Dental insurance facts


Facts & Fallacies of Dental Insurance

While the roles you and your dentist play in maintaining your oral health are easy to understand, the role of dental benefits is sometimes unclear. Insurance industry jargon used to describe your benefits often blurs the actual terms of coverage. We encourage you to be informed on how your dental benefit plans work so that you can make the most of your coverage.

Although dental insurance plans play a great role in promoting dental care; their individual policies have many limitations and restrictions.  We can submit predetermination request for the proposed dental treatment to your insurance so that you know the extend of your coverage.  Your dental insurance is based upon a contract made between your employer and an insurance company. Some insurance companies only communicate with you for privacy concerns. In those situations, should questions arise regarding your dental insurance benefits, it is best for you to contact your employer or insurance company directly.

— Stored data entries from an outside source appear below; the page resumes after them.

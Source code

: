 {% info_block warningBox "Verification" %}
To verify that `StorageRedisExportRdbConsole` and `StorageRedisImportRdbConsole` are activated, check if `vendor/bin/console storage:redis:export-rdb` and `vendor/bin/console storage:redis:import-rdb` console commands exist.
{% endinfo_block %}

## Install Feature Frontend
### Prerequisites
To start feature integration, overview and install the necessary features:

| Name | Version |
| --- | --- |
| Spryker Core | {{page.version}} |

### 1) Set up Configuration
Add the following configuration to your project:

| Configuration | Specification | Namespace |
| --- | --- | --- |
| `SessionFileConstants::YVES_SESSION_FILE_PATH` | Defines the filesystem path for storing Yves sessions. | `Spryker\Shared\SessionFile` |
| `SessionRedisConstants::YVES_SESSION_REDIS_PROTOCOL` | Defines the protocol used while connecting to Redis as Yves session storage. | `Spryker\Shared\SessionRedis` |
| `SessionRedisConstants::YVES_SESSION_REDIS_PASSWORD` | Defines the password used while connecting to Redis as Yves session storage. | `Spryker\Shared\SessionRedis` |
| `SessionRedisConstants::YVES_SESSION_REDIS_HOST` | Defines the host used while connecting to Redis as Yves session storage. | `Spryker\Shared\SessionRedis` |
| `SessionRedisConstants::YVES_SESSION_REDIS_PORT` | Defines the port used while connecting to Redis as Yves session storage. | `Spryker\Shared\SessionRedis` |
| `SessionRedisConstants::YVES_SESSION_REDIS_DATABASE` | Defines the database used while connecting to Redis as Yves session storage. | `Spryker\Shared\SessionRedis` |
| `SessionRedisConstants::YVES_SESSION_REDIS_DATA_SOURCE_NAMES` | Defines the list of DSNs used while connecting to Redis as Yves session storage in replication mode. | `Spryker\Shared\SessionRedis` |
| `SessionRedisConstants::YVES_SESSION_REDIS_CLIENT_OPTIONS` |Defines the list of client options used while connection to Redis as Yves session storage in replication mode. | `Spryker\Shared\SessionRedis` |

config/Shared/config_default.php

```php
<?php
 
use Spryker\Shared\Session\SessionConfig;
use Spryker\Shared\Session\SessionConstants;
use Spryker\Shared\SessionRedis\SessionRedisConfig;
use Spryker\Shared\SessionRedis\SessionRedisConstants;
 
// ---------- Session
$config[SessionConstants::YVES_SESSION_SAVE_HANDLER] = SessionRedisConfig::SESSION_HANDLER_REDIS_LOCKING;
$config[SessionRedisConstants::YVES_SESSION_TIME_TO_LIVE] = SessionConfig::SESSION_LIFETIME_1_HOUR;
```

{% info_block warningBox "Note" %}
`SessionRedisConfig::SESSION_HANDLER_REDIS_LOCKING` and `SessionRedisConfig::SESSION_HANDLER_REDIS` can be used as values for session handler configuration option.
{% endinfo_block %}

Dental benefit plans help you pay for certain kinds of dental care. Your dental care decisions should take into account more than just what is covered. Your dental health needs can only be determined by you through consultation with your personal dentist. Good dental care is your right, and can best be attained by understanding your specific dental needs and how your dental benefits plan relates to them.

Dental insurance benefits differ greatly from general health insurance benefits. Unfortunately, the dental insurance limit has not changed or in some situations decreased considerably from a decade ago.  Many insurance companies impose a limit of $500-$1500 only per year.  Considering the rate of inflation and increase in cost of dental materials as well as labour and dental laboratories, most insurance limits are inadequate for even basic treatments. Your probably witnessed that premiums have increased, but your benefits have not increased, or in some cases decreased. Therefore, dental insurance is never a pay-all; it is only an aid.

Many plans tell their participants that they will be covered "up to 80% or up to 100%" but do not clearly specify plan schedule allowance, annual maximum or limitations. It is more realistic to expect dental insurance to cover 35% to 65% of major services. Remember, the amount a plan pays is determined by how much the employer paid for the plan. You get back only what your employer put in, less the profits of the insurance company.

Please do not hesitate to ask us any questions about insurance and our office policies.

How Well Do You Know Your Dental benefit??

  1. 1.What types of dental coverage are offered by your employer or union?

  2. 2.Which procedures does your dental plan limit or exclude? Do certain procedures have waiting periods?

  3. 3.How are your benefits calculated?

  4. 4.Does your plan allow pre-determination of benefits?

  5. 5.Does your plan impose an annual maximum benefit level?

  6. 6.What are your co-payments?

  7. 7.Does your policy cover only the least expensive alternate treatment?

Tips on Getting the Most out of Your Dental Plan

1. Read your benefits booklet. Dental health coverage is provided by your employer or union to help you handle the costs of staying healthy. Using them wisely is your responsibility.

2. Know your options. Be familiar with the exclusions and limitations of your coverage.

3. Communicate with your dentist, employer and insurance company. Keep everyone informed of your experiences.

4. Practice good oral hygiene. Follow the hygiene habits prescribed by your dentist.

5. Ask questions. Be a partner in your own dental health.

Common Types of Dental Plans

Indemnity: Indemnity benefits are expressed as a covered fee-for-service. This coverage allows patients to choose their own dentist. Limits and co-payments are set according to the level of coverage purchased by the employer or union.

Direct Reimbursement: Enables employers to offer cost-effective dental benefits while allowing employees the freedom to choose their own dentists. The patient receives prescribed dental treatment and is reimbursed directly by the employer.

Self Insurance: The employer assumes the role of an insuring agency.

Dental Care Service Plan: A non-profit organization of participating dentists who agree to charge enrolled patients fees which do not exceed a predetermined level.

Closed Panel: Offers a limited number of facilities, and a limited number of dentists from whom care must be obtained.

Capitation Plan: You're assigned to a specific dental office where contracting dentists receive a fixed monthly fee per patient regardless of whether treatment is performed (This type of insurance is not allowed in British Columbia).

Preferred Provider Organization: A group of dentists who contract with an insurance company to provide care at discounted fees.